I'm dealing with a firmware hang when more than 13 nodes are in an
ad-hoc IBSS, and I've just found out isn't entirely a firmware hang;
in that we can see beacons and probe responses from the card, using
tcpdump and monitor mode.

I'm interested to know if the "firmware hangs" that you experiment
with prevent autonomous RF TX, or if RF TX typically proceeds.

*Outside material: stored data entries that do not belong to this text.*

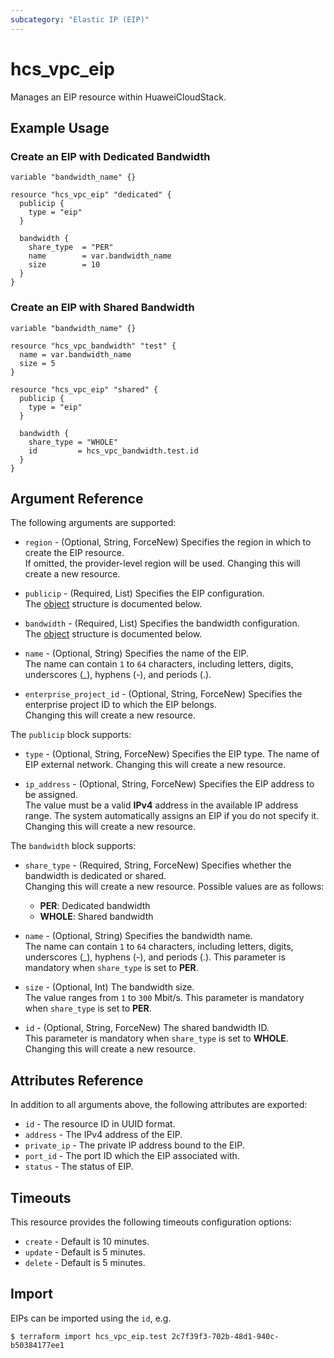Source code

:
 ```yaml
---
subcategory: "Elastic IP (EIP)"
---
```


# hcs_vpc_eip

Manages an EIP resource within HuaweiCloudStack.

## Example Usage

### Create an EIP with Dedicated Bandwidth

```hcl
variable "bandwidth_name" {}

resource "hcs_vpc_eip" "dedicated" {
  publicip {
    type = "eip"
  }

  bandwidth {
    share_type  = "PER"
    name        = var.bandwidth_name
    size        = 10
  }
}
```

### Create an EIP with Shared Bandwidth

```hcl
variable "bandwidth_name" {}

resource "hcs_vpc_bandwidth" "test" {
  name = var.bandwidth_name
  size = 5
}

resource "hcs_vpc_eip" "shared" {
  publicip {
    type = "eip"
  }

  bandwidth {
    share_type = "WHOLE"
    id         = hcs_vpc_bandwidth.test.id
  }
}
```

## Argument Reference

The following arguments are supported:

* `region` - (Optional, String, ForceNew) Specifies the region in which to create the EIP resource.  
  If omitted, the provider-level region will be used. Changing this will create a new resource.

* `publicip` - (Required, List) Specifies the EIP configuration.  
  The [object](#vpc_eip_publicip) structure is documented below.

* `bandwidth` - (Required, List) Specifies the bandwidth configuration.  
  The [object](#vpc_eip_bandwidth) structure is documented below.

* `name` - (Optional, String) Specifies the name of the EIP.  
  The name can contain `1` to `64` characters, including letters, digits, underscores (_), hyphens (-), and periods (.).

* `enterprise_project_id` - (Optional, String, ForceNew) Specifies the enterprise project ID to which the EIP belongs.  
  Changing this will create a new resource.

<a name="vpc_eip_publicip"></a>
The `publicip` block supports:

* `type` - (Optional, String, ForceNew) Specifies the EIP type. The name of EIP external network. Changing this will create a new resource.

* `ip_address` - (Optional, String, ForceNew) Specifies the EIP address to be assigned.  
  The value must be a valid **IPv4** address in the available IP address range.
  The system automatically assigns an EIP if you do not specify it. Changing this will create a new resource.

<a name="vpc_eip_bandwidth"></a>
The `bandwidth` block supports:

* `share_type` - (Required, String, ForceNew) Specifies whether the bandwidth is dedicated or shared.  
  Changing this will create a new resource. Possible values are as follows:
  + **PER**: Dedicated bandwidth
  + **WHOLE**: Shared bandwidth

* `name` - (Optional, String) Specifies the bandwidth name.  
  The name can contain `1` to `64` characters, including letters, digits, underscores (_), hyphens (-), and periods (.).
  This parameter is mandatory when `share_type` is set to **PER**.

* `size` - (Optional, Int) The bandwidth size.  
  The value ranges from `1` to `300` Mbit/s. This parameter is mandatory when `share_type` is set to **PER**.

* `id` - (Optional, String, ForceNew) The shared bandwidth ID.  
  This parameter is mandatory when `share_type` is set to **WHOLE**. Changing this will create a new resource.

## Attributes Reference

In addition to all arguments above, the following attributes are exported:

* `id` - The resource ID in UUID format.
* `address` - The IPv4 address of the EIP.
* `private_ip` - The private IP address bound to the EIP.
* `port_id` - The port ID which the EIP associated with.
* `status` - The status of EIP.

## Timeouts

This resource provides the following timeouts configuration options:

* `create` - Default is 10 minutes.
* `update` - Default is 5 minutes.
* `delete` - Default is 5 minutes.

## Import

EIPs can be imported using the `id`, e.g.

```
$ terraform import hcs_vpc_eip.test 2c7f39f3-702b-48d1-940c-b50384177ee1
```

> I guess you are using SDIO chip. If your host controller supports
> MMC_POWER_OFF/UP, you can reset the chip with this approach:
> 
>         mmc_remove_host(host);
>         /* some delay */
>         mmc_add_host(host);

Thanks, adding that to my list of things to try, as I am using SDIO too.
Bing Zhao April 18, 2014, 7:16 p.m. UTC | #4
Hi James,

> > That "adapter->cmd_sent = false" was hoping the firmware is still
> > alive and can respond to a new command. The reality is that the
> > timeout usually indicates the firmware has already hung. Sending
> > another command won't recover it in this case.
> 
> I'm dealing with a firmware hang when more than 13 nodes are in an ad-hoc
> IBSS, and I've just found out isn't entirely a firmware hang; in that we can see
> beacons and probe responses from the card, using tcpdump and monitor
> mode.
> 
> I'm interested to know if the "firmware hangs" that you experiment with
> prevent autonomous RF TX, or if RF TX typically proceeds.

It depends. Even if firmware hangs the hardware is still alive.
So you could see beacons and probe responses from the card if hardware has been programmed before firmware hangs.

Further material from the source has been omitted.